◆ Exercise objective:
Find the string "easy" in the listing and report every line that has it.

◆ Exercise data:
>>>>
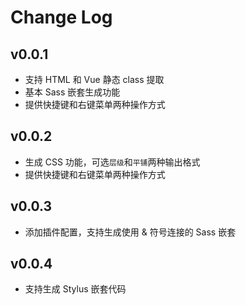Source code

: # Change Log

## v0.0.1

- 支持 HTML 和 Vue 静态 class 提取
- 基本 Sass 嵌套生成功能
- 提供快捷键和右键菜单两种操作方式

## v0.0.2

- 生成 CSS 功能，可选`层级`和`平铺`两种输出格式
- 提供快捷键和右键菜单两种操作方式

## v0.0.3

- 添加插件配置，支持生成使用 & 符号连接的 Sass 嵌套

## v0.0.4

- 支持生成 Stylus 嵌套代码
<<<<
>>>>
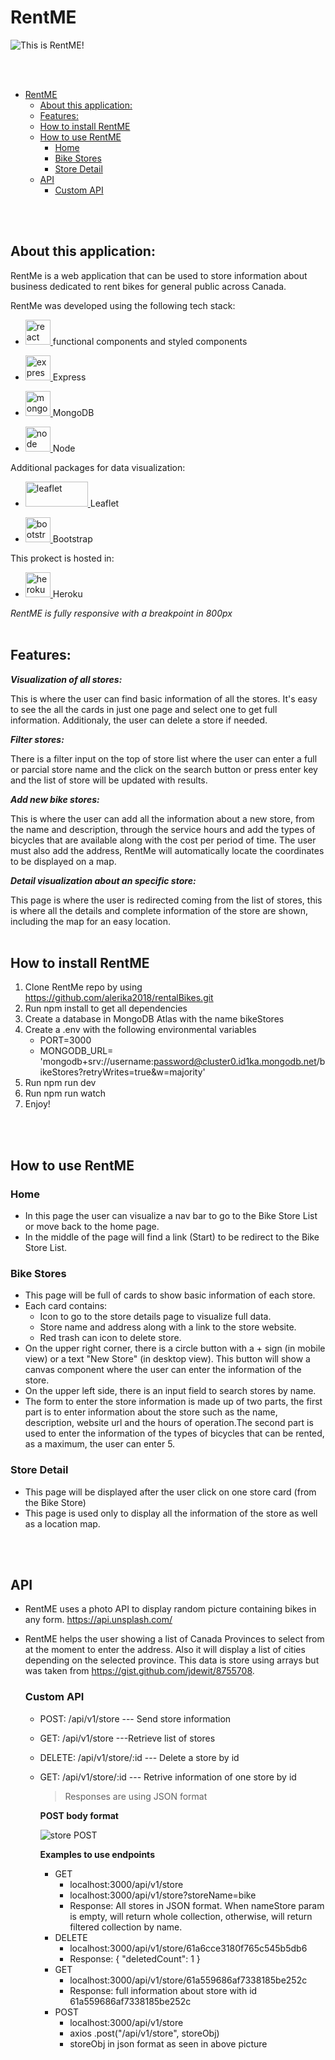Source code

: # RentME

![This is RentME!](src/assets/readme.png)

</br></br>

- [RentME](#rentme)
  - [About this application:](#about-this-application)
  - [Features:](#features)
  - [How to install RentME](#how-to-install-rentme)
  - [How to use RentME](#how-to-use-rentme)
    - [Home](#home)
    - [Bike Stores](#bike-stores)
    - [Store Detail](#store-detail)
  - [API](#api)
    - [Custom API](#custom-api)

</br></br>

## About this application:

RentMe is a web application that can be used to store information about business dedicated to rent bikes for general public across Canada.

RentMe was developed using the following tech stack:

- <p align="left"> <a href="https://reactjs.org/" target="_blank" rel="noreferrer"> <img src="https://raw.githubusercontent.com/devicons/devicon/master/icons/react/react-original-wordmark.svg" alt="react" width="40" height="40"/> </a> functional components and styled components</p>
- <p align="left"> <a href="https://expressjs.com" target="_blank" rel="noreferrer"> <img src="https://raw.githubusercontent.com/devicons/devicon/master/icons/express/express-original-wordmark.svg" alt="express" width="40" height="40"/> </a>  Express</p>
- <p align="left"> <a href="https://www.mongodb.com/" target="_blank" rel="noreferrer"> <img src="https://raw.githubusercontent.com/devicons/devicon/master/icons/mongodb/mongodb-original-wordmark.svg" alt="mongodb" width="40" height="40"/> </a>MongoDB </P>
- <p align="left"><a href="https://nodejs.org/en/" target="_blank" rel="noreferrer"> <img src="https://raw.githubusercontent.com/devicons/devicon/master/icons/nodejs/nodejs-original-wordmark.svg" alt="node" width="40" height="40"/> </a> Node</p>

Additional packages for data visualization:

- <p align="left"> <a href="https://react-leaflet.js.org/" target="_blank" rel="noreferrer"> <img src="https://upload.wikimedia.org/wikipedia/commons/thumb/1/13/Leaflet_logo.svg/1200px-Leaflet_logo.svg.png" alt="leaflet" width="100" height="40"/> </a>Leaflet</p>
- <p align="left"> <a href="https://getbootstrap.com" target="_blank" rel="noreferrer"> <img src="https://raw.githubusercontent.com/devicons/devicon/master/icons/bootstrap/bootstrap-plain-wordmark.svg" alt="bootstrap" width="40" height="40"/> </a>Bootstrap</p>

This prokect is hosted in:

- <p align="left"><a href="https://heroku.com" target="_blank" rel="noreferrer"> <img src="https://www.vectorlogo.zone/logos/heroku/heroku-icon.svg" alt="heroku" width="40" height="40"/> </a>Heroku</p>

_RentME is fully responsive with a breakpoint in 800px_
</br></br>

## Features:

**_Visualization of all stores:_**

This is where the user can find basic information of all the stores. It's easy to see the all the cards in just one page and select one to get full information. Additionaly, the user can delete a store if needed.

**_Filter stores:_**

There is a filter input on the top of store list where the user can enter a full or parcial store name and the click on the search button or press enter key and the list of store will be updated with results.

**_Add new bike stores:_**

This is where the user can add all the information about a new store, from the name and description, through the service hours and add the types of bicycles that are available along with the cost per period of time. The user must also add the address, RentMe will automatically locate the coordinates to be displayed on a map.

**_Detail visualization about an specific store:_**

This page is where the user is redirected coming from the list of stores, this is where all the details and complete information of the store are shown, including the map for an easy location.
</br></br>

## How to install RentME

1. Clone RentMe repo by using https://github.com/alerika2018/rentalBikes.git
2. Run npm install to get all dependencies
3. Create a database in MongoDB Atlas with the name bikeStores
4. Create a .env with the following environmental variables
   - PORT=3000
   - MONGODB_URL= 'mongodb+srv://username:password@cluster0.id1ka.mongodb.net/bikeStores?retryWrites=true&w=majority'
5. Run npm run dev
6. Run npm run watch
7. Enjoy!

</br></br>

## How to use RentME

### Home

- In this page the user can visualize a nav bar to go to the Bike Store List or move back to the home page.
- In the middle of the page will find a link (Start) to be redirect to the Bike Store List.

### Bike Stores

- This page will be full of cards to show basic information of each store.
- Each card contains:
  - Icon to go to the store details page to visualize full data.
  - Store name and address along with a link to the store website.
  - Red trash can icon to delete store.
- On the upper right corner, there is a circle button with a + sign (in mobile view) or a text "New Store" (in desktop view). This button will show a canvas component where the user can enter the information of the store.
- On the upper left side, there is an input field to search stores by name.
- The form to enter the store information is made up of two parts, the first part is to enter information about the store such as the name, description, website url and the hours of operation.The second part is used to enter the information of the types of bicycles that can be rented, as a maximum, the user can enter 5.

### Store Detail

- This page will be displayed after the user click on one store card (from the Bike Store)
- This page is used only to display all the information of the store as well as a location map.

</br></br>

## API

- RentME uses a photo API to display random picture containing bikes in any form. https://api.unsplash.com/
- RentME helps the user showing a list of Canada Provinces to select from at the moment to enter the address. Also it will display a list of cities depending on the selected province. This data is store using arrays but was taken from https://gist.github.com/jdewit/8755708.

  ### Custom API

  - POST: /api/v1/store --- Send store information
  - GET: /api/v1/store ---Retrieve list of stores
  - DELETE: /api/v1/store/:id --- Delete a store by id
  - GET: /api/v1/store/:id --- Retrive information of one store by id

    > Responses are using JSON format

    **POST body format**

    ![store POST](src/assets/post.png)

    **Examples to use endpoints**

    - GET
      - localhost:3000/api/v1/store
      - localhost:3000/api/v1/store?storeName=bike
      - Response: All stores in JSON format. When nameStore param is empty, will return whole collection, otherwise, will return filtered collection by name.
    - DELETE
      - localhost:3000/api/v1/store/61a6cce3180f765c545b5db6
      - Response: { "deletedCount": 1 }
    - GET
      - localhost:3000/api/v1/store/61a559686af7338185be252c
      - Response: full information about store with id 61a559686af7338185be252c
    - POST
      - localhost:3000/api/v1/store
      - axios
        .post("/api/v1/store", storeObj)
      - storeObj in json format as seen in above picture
<<<<
◆ Solved problem:
This is where the user can find basic information of all the stores. It's easy to see the all the cards in just one page and select one to get full information. Additionaly, the user can delete a store if needed.
This page is where the user is redirected coming from the list of stores, this is where all the details and complete information of the store are shown, including the map for an easy location.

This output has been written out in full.